Eu também ficava eufórico, embora inerte à sua frente.

O mundo podia acabar ali, naquele momento. Eu pouco me importaria. 

Por vezes, pensei que acabaria mesmo, tamanha era a plenitude daquele momento. 

Nada nos fazia querer saber o que se passava fora daquela realidade utopicamente criada por nós dois. 

Era eu e você dentro da nossa bolha. Ah e o Russo!

Parecia que o tempo tinha parado e nós estávamos completamente imunes as atrocidades e verborragias desnecessárias do mundo exterior.

Cabia ali, só o amplificar dos nossos proprios ruídos ou do nosso singelo silêncio.

Às vezes, sem uma única palavra, entre um gole de café e outro, nos fitávamos calados.

Nesse momento, nos entendíamos ainda melhor do que quando haviam palavras para emoldurar nossos sentimentos.

Muitas vezes, depois do café, depois dos discursos, depois dos acertos, depois dos acordos; vinha o atrito do meu corpo contra o seu. 

Aquilo também fazia parte do protocolo daquelas manhãs. 

Em segundos, bastava uma mirada e simultaneamente já captávamos as nossas intenções. 

Rapidamente, eu já te tinha dentro de mim ou vice-versa.

Ali, éramos um. 

Aquelas sessões, logo após o café, eram as minhas preferidas. 

Sucumbíamos aos nossos instintos, dando asas ao que o nosso corpo, em comunhão, solicitava.

Era forte, porém suave.

Era lento, porém prazeroso.

Tinha vigor e tinha paixão.

Tinha tesão, romance, carinho, prazer, desejo, cuidado, sorte, sabor e o que mais se necessita para viver. 
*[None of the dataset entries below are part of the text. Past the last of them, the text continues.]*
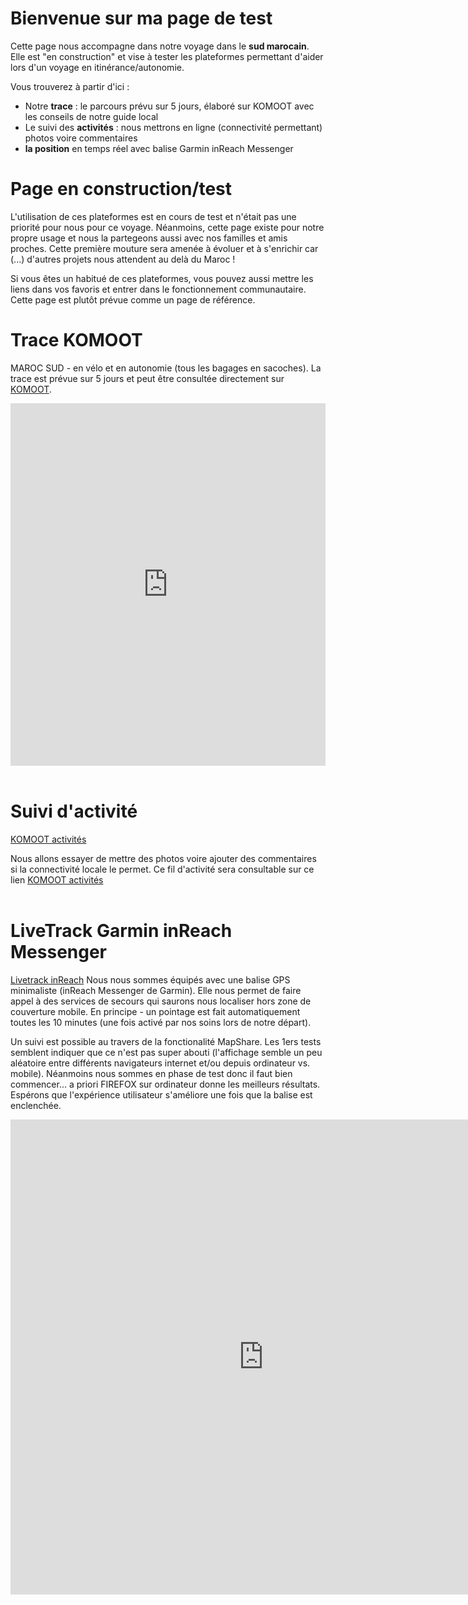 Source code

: # Bienvenue sur ma page de test

Cette page nous accompagne dans notre voyage dans le **sud marocain**. Elle est "en construction" et vise à tester les plateformes permettant d'aider lors d'un voyage en itinérance/autonomie.

Vous trouverez à partir d'ici :

* Notre **trace** : le parcours prévu sur 5 jours, élaboré sur KOMOOT avec les conseils de notre guide local
* Le suivi des **activités** : nous mettrons en ligne (connectivité permettant) photos voire commentaires
* **la position** en temps réel avec balise Garmin inReach Messenger


# Page en construction/test

L'utilisation de ces plateformes est en cours de test et n'était pas une priorité pour nous pour ce voyage. Néanmoins, cette page existe pour notre propre usage et nous la partegeons aussi avec nos familles et amis proches. Cette première mouture sera amenée à évoluer et à s'enrichir car (...) d'autres projets nous attendent au delà du Maroc !

Si vous êtes un habitué de ces plateformes, vous pouvez aussi mettre les liens dans vos favoris et entrer dans le fonctionnement communautaire. Cette page est plutôt prévue comme un page de référence.

# Trace KOMOOT

MAROC SUD - en vélo  et en autonomie (tous les bagages en sacoches). La trace est prévue sur 5 jours et peut être consultée directement sur [KOMOOT](https://www.komoot.com/collection/2597355/-maroc-sud-5-jours-gravel).

<iframe src="https://www.komoot.com/collection/2597355/embed" width="100%" height="580" frameborder="0" scrolling="no"></iframe>
<br><br>

# Suivi d'activité

[KOMOOT activités](https://www.komoot.com/user/2060116877346/tours?type=recorded)

Nous allons essayer de mettre des photos voire ajouter des commentaires si la connectivité locale le permet. Ce fil d'activité sera consultable sur ce lien [KOMOOT activités](https://www.komoot.com/user/2060116877346/tours?type=recorded)
<br><br>

# LiveTrack Garmin inReach Messenger

[Livetrack inReach](https://share.garmin.com/3f)
Nous nous sommes équipés avec une balise GPS minimaliste (inReach Messenger de Garmin). Elle nous permet de faire appel à des services de secours qui saurons nous localiser hors zone de couverture mobile. En principe - un pointage est fait automatiquement toutes les 10 minutes (une fois activé par nos soins lors de notre départ). 

Un suivi est possible au travers de la fonctionalité MapShare. Les 1ers tests semblent indiquer que ce n'est pas super abouti (l'affichage semble un peu aléatoire entre différents navigateurs internet et/ou depuis ordinateur vs. mobile). Néanmoins nous sommes en phase de test donc il faut bien commencer... a priori FIREFOX sur ordinateur donne les meilleurs résultats. Espérons que l'expérience utilisateur s'améliore une fois que la balise est enclenchée.


<iframe src="https://share.garmin.com/3f" frameborder="0" marginwidth="0" marginheight="0" width="810" height="760"></iframe>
Tinha água, fogo, terra e ar.

Fôlego, às vezes, nos faltava.

Nunca faltou vontade de se ter mutuamente.

Nunca faltou café. 

Ia muito além do café.

Era amor em estado bruto.

Era eu em cima e você no esquadro.

Nós em paralelo.

Era uma geometria adequada . 

Era o encaixe exato de dois corpos em perfeito movimento.

Era o compasso de uma sonatina recém aprendida mas muito bem executada. 

Era fácil adivinhar o que se queria. Era via de mao dupla. Era entendimento. Era entretenimento. Era sintonia e sincronia

Estava tudo ali, disponível e ao alcance das nossas mãos.